A skittered beat moved in my chest. Green eyes of pain tried to slip to me.

“I lost my temper sometimes, but it was only because I feared your recklessness would get you found, and there were so many who would do you harm. I wanted to give you everything. I did everything for you.”

The conflict in my mind was almost too much to bear. Seeing the man who’d sheltered me for five years confess his wrongdoings even with a morsel of desperation…it was enough to drag me back. I wanted to forgive him, thinking he could change…

“Is he telling the truth?” I whispered to Nyte.

Maybe it was vile of me to ask him to search Hektor’s mind, but I had to be certain.

“Yes,” Nyte said. “And no. He would have done it again, and while there were times he regretted his mistreatment of you, there was always a dominant side that found power in it. Your submission to him.” Nyte spoke so calmly, but it was the most terrifying kind of rage that invoked the shadows to claw out from the corners of the room. He slipped his golden eyes to me, and the fire in them almost leaked out. His other fist trembled at his side as though he were trying to hold back from something.

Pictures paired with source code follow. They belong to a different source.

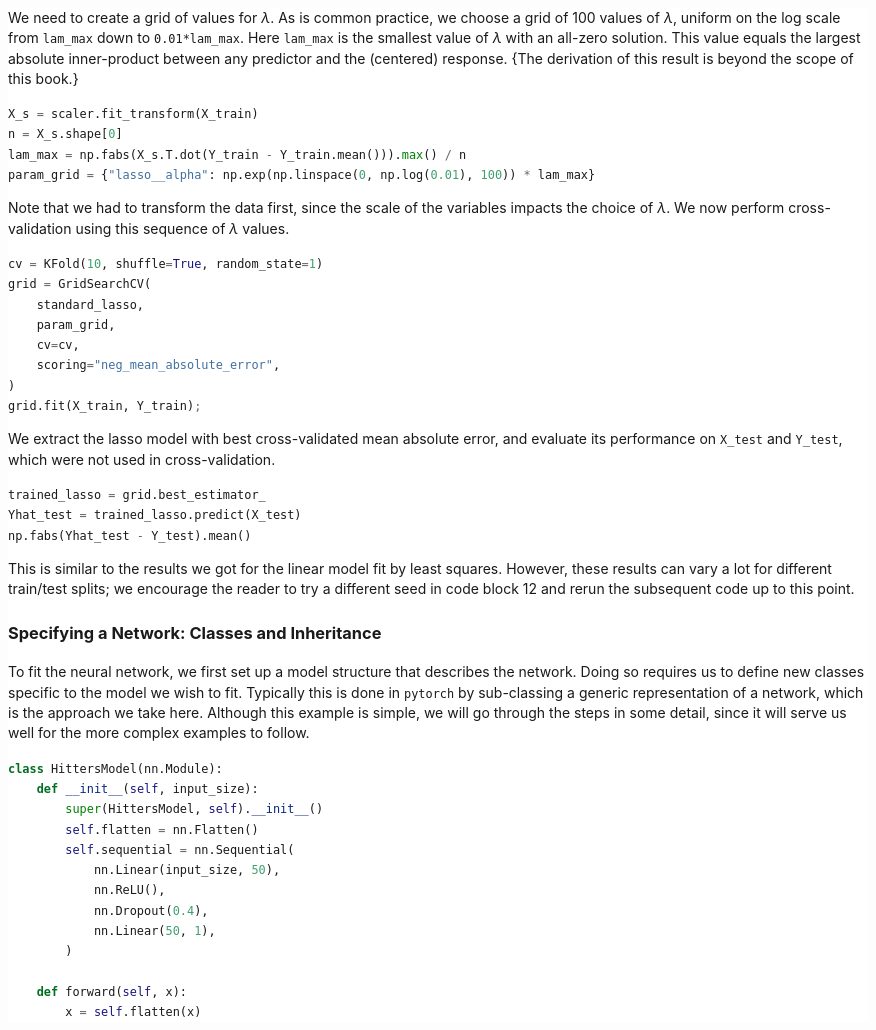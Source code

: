 We need to create a grid of values for $\lambda$. As is common practice,
we choose a grid of 100 values of $\lambda$, uniform on the log scale from `lam_max` down to  `0.01*lam_max`. Here  `lam_max` is the smallest value of
$\lambda$ with an  all-zero solution. This value equals the largest absolute inner-product between any predictor and the (centered) response. {The derivation of this result is beyond the scope of this book.}

```python
X_s = scaler.fit_transform(X_train)
n = X_s.shape[0]
lam_max = np.fabs(X_s.T.dot(Y_train - Y_train.mean())).max() / n
param_grid = {"lasso__alpha": np.exp(np.linspace(0, np.log(0.01), 100)) * lam_max}
```

Note that we had to transform the data first, since the scale of the variables impacts the choice of $\lambda$.
We now perform cross-validation using this sequence of $\lambda$ values.

```python
cv = KFold(10, shuffle=True, random_state=1)
grid = GridSearchCV(
    standard_lasso,
    param_grid,
    cv=cv,
    scoring="neg_mean_absolute_error",
)
grid.fit(X_train, Y_train);
```

We extract the lasso model with best cross-validated mean absolute error, and evaluate its
performance on `X_test` and `Y_test`, which were not used in
cross-validation.

```python
trained_lasso = grid.best_estimator_
Yhat_test = trained_lasso.predict(X_test)
np.fabs(Yhat_test - Y_test).mean()
```

This is similar to the results we got for the linear model fit by least squares. However, these results can vary a lot for different train/test splits; we encourage the reader to try a different seed in code block 12 and rerun the subsequent code up to this point.

### Specifying a Network: Classes and Inheritance

To fit the neural network, we first set up a model structure
that describes the network.
Doing so requires us to define new classes specific to the model we wish to fit.
Typically this is done in  `pytorch` by sub-classing a generic
representation of a network, which is the approach we take here.
Although this example is simple, we will go through the steps in some detail, since it will serve us well
for the more complex examples to follow.

```python
class HittersModel(nn.Module):
    def __init__(self, input_size):
        super(HittersModel, self).__init__()
        self.flatten = nn.Flatten()
        self.sequential = nn.Sequential(
            nn.Linear(input_size, 50),
            nn.ReLU(),
            nn.Dropout(0.4),
            nn.Linear(50, 1),
        )

    def forward(self, x):
        x = self.flatten(x)
```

The something dangerous he could become.

I nodded. It was all the closure I needed.

Nyte turned his focus back to Hektor, and I had to look away as terror paled his face with the realization he was staring at his mark of death.

“I wanted to string out your end for everything you did to her,” Nyte said. Calm. So chillingly controlled.

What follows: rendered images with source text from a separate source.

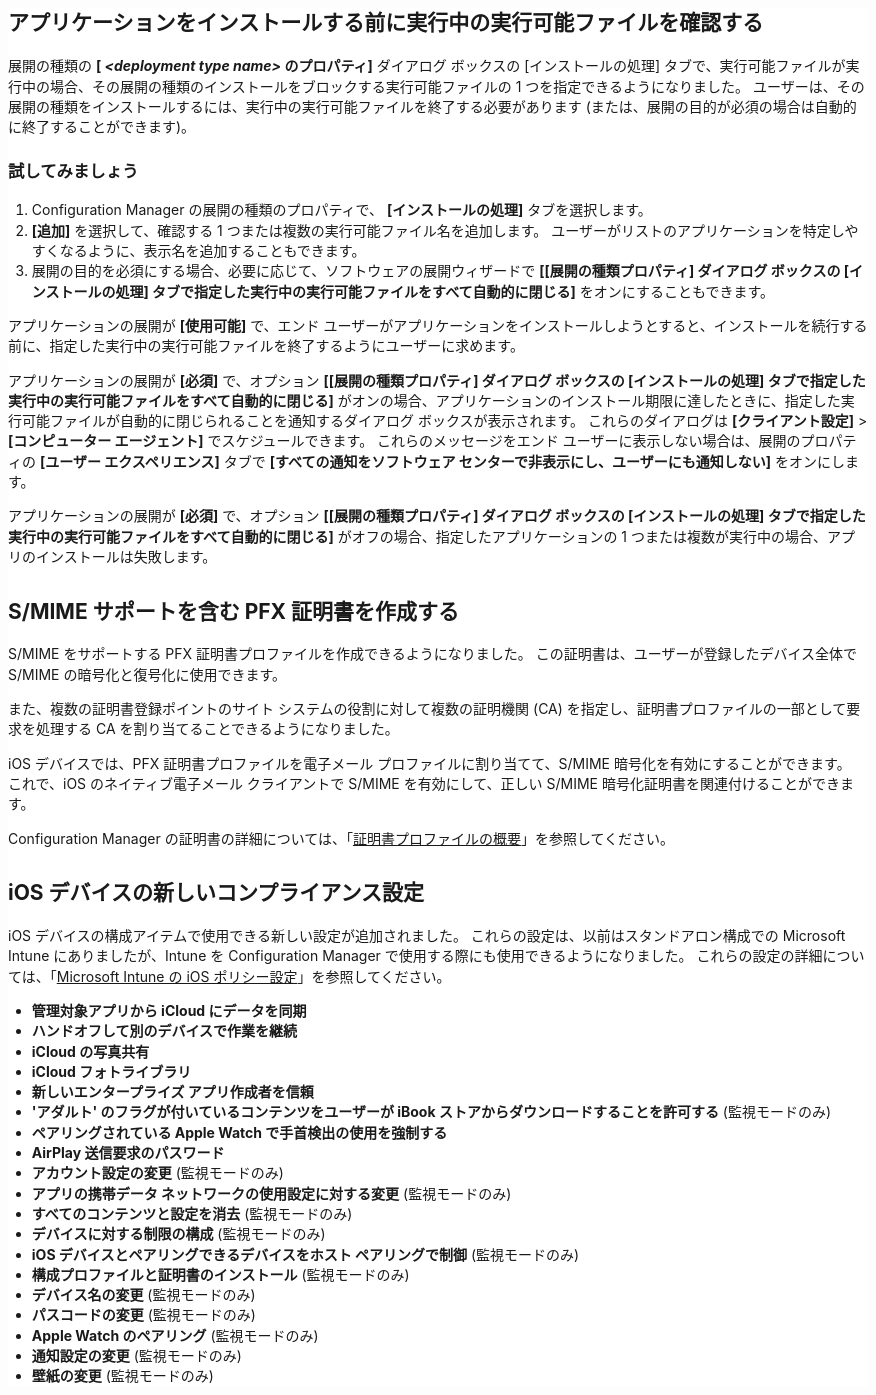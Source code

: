 
## <a name="check-for-running-executable-files-before-installing-an-application"></a>アプリケーションをインストールする前に実行中の実行可能ファイルを確認する

展開の種類の **[ *\<deployment type name>* のプロパティ]** ダイアログ ボックスの [インストールの処理] タブで、実行可能ファイルが実行中の場合、その展開の種類のインストールをブロックする実行可能ファイルの 1 つを指定できるようになりました。 ユーザーは、その展開の種類をインストールするには、実行中の実行可能ファイルを終了する必要があります (または、展開の目的が必須の場合は自動的に終了することができます)。

### <a name="try-it-out"></a>試してみましょう

1. Configuration Manager の展開の種類のプロパティで、 **[インストールの処理]** タブを選択します。
2. **[追加]** を選択して、確認する 1 つまたは複数の実行可能ファイル名を追加します。 ユーザーがリストのアプリケーションを特定しやすくなるように、表示名を追加することもできます。
3. 展開の目的を必須にする場合、必要に応じて、ソフトウェアの展開ウィザードで **[[展開の種類プロパティ] ダイアログ ボックスの [インストールの処理] タブで指定した実行中の実行可能ファイルをすべて自動的に閉じる]** をオンにすることもできます。

アプリケーションの展開が **[使用可能]** で、エンド ユーザーがアプリケーションをインストールしようとすると、インストールを続行する前に、指定した実行中の実行可能ファイルを終了するようにユーザーに求めます。

アプリケーションの展開が **[必須]** で、オプション **[[展開の種類プロパティ] ダイアログ ボックスの [インストールの処理] タブで指定した実行中の実行可能ファイルをすべて自動的に閉じる]** がオンの場合、アプリケーションのインストール期限に達したときに、指定した実行可能ファイルが自動的に閉じられることを通知するダイアログ ボックスが表示されます。 これらのダイアログは **[クライアント設定]**  >  **[コンピューター エージェント]** でスケジュールできます。 これらのメッセージをエンド ユーザーに表示しない場合は、展開のプロパティの **[ユーザー エクスペリエンス]** タブで **[すべての通知をソフトウェア センターで非表示にし、ユーザーにも通知しない]** をオンにします。

アプリケーションの展開が **[必須]** で、オプション **[[展開の種類プロパティ] ダイアログ ボックスの [インストールの処理] タブで指定した実行中の実行可能ファイルをすべて自動的に閉じる]** がオフの場合、指定したアプリケーションの 1 つまたは複数が実行中の場合、アプリのインストールは失敗します。

## <a name="create-pfx-certificates-with-s-mime-support"></a>S/MIME サポートを含む PFX 証明書を作成する

S/MIME をサポートする PFX 証明書プロファイルを作成できるようになりました。  この証明書は、ユーザーが登録したデバイス全体で S/MIME の暗号化と復号化に使用できます。

また、複数の証明書登録ポイントのサイト システムの役割に対して複数の証明機関 (CA) を指定し、証明書プロファイルの一部として要求を処理する CA を割り当てることできるようになりました。

iOS デバイスでは、PFX 証明書プロファイルを電子メール プロファイルに割り当てて、S/MIME 暗号化を有効にすることができます。  これで、iOS のネイティブ電子メール クライアントで S/MIME を有効にして、正しい S/MIME 暗号化証明書を関連付けることができます。

Configuration Manager の証明書の詳細については、「[証明書プロファイルの概要]( /sccm/protect/deploy-use/introduction-to-certificate-profiles)」を参照してください。


## <a name="new-compliance-settings-for-ios-devices"></a>iOS デバイスの新しいコンプライアンス設定

iOS デバイスの構成アイテムで使用できる新しい設定が追加されました。 これらの設定は、以前はスタンドアロン構成での Microsoft Intune にありましたが、Intune を Configuration Manager で使用する際にも使用できるようになりました。 これらの設定の詳細については、「[Microsoft Intune の iOS ポリシー設定](../../../intune/configuration/device-restrictions-ios.md)」を参照してください。

- **管理対象アプリから iCloud にデータを同期**
- **ハンドオフして別のデバイスで作業を継続**
- **iCloud の写真共有**
- **iCloud フォトライブラリ**
- **新しいエンタープライズ アプリ作成者を信頼**
- **'アダルト' のフラグが付いているコンテンツをユーザーが iBook ストアからダウンロードすることを許可する** (監視モードのみ)
- **ペアリングされている Apple Watch で手首検出の使用を強制する**
- **AirPlay 送信要求のパスワード**
- **アカウント設定の変更** (監視モードのみ)
- **アプリの携帯データ ネットワークの使用設定に対する変更** (監視モードのみ)
- **すべてのコンテンツと設定を消去** (監視モードのみ)
- **デバイスに対する制限の構成** (監視モードのみ)
- **iOS デバイスとペアリングできるデバイスをホスト ペアリングで制御** (監視モードのみ)
- **構成プロファイルと証明書のインストール** (監視モードのみ)
- **デバイス名の変更** (監視モードのみ)
- **パスコードの変更** (監視モードのみ)
- **Apple Watch のペアリング** (監視モードのみ)
- **通知設定の変更** (監視モードのみ)
- **壁紙の変更** (監視モードのみ)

A sickening snap resonated. I flinched back. Hektor cried out, and I couldn’t stop the sob that escaped me with it. His arm was now bent at an angle.

“But every second you’re still alive, even in pain, makes me murderous to a degree the darkest things can’t come back from. They’re going to take your soul so it may never plague this land again. I will grind your bones to dust so you become nothing. A mere blink of meaningless existence, while she will take everything you ever dreamed of and torment your last moment with what that will look like.”

I was so cold. My blood, my bones. I sank to the ground helplessly, wishing I could be brave and face Hektor with my own vengeance, but all I wanted was him gone. All I desired was everything Nyte offered, and I wondered if that made me a coward as I bowed my head, shivering against the marble.

Hektor began to scream, and I winced, forcing my gaze up, but there was no physical torture. Nyte had moved behind Hektor but still held his neck. Hektor clawed at his skin, and I didn’t want to know what torture Nyte was conjuring in his mind.

A guard approached, and the moment Hektor locked eyes with him he was entranced. The kind of vacant stare I would never forget as the vampire consumed his soul.

“I said to aim for the heart, Starlight. But next time…” Nyte’s other hand plunged into Hektor’s back, retracting in one smooth motion. Sickness rose in me so fast I spluttered despite my empty stomach. “Make sure you can see it.”

I didn’t know what hit the ground first. Hektor’s limp body or his heart.